BEGIN

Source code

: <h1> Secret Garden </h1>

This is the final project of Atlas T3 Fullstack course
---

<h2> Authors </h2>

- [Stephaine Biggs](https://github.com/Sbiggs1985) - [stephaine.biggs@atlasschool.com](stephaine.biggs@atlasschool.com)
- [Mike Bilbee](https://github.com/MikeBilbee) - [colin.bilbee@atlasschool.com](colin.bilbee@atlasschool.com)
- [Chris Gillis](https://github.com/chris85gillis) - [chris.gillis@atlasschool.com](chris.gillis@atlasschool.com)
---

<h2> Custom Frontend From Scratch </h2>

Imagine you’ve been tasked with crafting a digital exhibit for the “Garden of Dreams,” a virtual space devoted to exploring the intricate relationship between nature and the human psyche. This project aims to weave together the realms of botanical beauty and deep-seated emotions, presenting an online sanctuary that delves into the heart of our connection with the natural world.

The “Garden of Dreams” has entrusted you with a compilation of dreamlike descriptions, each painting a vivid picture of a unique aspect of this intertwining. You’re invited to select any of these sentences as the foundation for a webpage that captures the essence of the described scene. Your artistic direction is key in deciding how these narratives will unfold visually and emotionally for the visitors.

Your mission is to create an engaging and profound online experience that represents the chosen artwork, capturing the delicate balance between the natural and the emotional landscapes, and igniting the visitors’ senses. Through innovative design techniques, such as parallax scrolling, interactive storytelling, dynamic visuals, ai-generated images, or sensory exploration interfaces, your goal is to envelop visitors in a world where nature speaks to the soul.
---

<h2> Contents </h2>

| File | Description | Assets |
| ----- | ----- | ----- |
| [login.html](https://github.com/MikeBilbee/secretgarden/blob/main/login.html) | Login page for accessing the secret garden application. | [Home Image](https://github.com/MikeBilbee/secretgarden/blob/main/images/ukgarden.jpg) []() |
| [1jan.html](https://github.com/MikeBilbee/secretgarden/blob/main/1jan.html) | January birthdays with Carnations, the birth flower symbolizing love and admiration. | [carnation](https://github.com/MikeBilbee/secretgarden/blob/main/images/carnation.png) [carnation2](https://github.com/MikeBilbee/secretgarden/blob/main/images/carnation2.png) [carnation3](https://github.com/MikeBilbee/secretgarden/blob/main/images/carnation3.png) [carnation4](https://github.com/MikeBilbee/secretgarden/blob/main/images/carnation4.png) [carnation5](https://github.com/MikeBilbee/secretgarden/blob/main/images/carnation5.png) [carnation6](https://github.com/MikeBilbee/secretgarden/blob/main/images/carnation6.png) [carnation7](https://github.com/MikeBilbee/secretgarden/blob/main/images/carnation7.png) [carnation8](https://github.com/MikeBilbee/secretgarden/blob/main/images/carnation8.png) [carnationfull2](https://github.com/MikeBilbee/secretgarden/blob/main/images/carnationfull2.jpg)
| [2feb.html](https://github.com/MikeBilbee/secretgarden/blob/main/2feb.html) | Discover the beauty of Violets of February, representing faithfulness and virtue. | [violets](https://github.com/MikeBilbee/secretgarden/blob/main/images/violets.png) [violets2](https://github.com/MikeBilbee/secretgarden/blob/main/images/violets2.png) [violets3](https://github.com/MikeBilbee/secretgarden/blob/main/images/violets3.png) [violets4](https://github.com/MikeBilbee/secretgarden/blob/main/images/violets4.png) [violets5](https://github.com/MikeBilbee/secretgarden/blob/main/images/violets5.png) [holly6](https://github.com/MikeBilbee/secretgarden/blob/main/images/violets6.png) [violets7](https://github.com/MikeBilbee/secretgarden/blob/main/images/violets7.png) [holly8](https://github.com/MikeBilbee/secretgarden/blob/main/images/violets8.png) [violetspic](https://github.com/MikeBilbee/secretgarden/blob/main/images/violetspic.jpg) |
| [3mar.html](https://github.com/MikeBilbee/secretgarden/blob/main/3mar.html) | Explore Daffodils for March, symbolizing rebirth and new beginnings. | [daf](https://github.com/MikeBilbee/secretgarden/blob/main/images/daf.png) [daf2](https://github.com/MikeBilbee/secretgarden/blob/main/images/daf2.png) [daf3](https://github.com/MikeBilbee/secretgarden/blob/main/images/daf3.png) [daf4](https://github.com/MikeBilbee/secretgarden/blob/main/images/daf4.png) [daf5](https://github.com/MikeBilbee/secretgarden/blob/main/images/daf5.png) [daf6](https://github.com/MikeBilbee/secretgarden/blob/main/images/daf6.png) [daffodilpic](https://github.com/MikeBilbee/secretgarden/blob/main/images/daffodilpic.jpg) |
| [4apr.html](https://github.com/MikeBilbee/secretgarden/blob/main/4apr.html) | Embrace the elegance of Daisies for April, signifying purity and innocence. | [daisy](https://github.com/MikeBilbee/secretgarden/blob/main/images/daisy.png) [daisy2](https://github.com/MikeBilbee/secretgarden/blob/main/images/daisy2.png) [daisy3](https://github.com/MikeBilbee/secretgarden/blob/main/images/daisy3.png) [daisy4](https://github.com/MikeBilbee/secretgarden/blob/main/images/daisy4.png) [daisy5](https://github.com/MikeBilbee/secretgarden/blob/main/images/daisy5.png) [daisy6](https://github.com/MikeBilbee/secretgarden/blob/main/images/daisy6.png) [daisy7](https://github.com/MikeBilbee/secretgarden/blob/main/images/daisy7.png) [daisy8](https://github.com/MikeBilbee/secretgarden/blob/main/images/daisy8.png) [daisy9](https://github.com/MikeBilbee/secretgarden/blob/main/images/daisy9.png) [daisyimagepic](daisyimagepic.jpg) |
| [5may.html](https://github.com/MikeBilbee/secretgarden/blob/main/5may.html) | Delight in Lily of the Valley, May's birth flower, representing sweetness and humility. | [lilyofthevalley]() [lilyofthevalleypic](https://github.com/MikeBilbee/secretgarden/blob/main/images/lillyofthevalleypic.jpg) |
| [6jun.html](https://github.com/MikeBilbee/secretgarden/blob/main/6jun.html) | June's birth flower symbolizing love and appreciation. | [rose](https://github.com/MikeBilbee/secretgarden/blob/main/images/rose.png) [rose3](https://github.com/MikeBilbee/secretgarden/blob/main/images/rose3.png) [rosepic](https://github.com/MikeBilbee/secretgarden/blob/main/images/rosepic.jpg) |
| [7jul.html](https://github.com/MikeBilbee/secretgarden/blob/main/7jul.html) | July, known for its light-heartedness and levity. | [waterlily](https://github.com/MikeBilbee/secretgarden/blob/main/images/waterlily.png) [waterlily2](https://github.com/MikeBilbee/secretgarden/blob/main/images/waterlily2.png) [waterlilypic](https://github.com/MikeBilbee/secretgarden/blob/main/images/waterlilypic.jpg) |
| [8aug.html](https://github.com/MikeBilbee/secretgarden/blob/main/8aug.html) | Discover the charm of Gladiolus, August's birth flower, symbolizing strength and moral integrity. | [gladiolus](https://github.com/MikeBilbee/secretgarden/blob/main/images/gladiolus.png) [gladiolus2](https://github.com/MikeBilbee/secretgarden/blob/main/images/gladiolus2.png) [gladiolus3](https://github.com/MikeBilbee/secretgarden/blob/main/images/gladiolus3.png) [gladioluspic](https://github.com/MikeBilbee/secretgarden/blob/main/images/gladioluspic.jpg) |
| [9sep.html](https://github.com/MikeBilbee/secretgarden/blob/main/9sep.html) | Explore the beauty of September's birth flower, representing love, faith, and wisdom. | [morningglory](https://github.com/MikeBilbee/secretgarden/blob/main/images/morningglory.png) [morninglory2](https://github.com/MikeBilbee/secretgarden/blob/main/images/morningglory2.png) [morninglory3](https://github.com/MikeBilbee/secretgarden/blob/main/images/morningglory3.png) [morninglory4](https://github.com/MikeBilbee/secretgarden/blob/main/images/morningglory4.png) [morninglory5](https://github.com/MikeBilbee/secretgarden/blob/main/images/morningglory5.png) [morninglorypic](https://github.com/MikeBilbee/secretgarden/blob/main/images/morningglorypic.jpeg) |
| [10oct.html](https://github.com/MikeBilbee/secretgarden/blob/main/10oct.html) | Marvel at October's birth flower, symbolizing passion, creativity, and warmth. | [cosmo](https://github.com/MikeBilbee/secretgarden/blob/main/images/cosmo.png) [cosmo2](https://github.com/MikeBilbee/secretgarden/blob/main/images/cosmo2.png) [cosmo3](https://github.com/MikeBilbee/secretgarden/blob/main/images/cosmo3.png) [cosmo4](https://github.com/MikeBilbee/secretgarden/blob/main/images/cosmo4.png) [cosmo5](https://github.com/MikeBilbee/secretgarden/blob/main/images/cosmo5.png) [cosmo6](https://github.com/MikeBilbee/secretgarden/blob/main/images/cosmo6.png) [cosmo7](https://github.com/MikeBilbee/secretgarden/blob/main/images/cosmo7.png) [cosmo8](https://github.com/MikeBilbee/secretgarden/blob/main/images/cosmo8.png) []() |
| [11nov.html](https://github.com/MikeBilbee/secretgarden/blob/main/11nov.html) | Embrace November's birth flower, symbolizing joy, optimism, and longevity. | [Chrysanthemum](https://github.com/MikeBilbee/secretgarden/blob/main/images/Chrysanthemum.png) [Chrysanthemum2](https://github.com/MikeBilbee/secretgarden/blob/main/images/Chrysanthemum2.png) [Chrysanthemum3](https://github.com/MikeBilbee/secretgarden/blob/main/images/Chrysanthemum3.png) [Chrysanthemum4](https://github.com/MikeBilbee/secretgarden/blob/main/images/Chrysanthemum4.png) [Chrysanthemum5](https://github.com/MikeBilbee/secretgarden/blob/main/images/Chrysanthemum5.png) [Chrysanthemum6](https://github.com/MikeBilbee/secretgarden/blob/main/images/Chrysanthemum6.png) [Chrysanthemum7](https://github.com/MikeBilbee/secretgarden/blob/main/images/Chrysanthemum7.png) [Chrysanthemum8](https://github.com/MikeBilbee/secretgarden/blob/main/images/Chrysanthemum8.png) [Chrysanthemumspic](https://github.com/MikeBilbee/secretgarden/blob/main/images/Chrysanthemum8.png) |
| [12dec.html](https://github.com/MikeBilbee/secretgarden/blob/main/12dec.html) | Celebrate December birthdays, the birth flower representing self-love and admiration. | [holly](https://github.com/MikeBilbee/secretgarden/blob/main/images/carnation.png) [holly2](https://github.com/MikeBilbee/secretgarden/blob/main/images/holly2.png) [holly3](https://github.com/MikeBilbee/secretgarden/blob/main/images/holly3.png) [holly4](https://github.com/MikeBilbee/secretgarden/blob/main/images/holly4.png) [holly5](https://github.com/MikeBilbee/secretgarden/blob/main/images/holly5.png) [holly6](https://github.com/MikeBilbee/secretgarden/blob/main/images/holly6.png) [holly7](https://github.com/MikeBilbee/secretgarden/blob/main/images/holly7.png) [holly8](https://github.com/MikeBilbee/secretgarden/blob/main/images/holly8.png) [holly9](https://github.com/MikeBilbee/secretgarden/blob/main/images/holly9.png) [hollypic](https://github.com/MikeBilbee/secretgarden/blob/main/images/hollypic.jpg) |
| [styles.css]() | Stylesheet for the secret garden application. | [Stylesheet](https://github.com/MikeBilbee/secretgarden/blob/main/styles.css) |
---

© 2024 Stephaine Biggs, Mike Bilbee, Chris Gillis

END

- EXERCISE PROMPT
Match on "Gillis" and report each line of the data above that has it.

- RESULT
- [Chris Gillis](https://github.com/chris85gillis) - [chris.gillis@atlasschool.com](chris.gillis@atlasschool.com)
© 2024 Stephaine Biggs, Mike Bilbee, Chris Gillis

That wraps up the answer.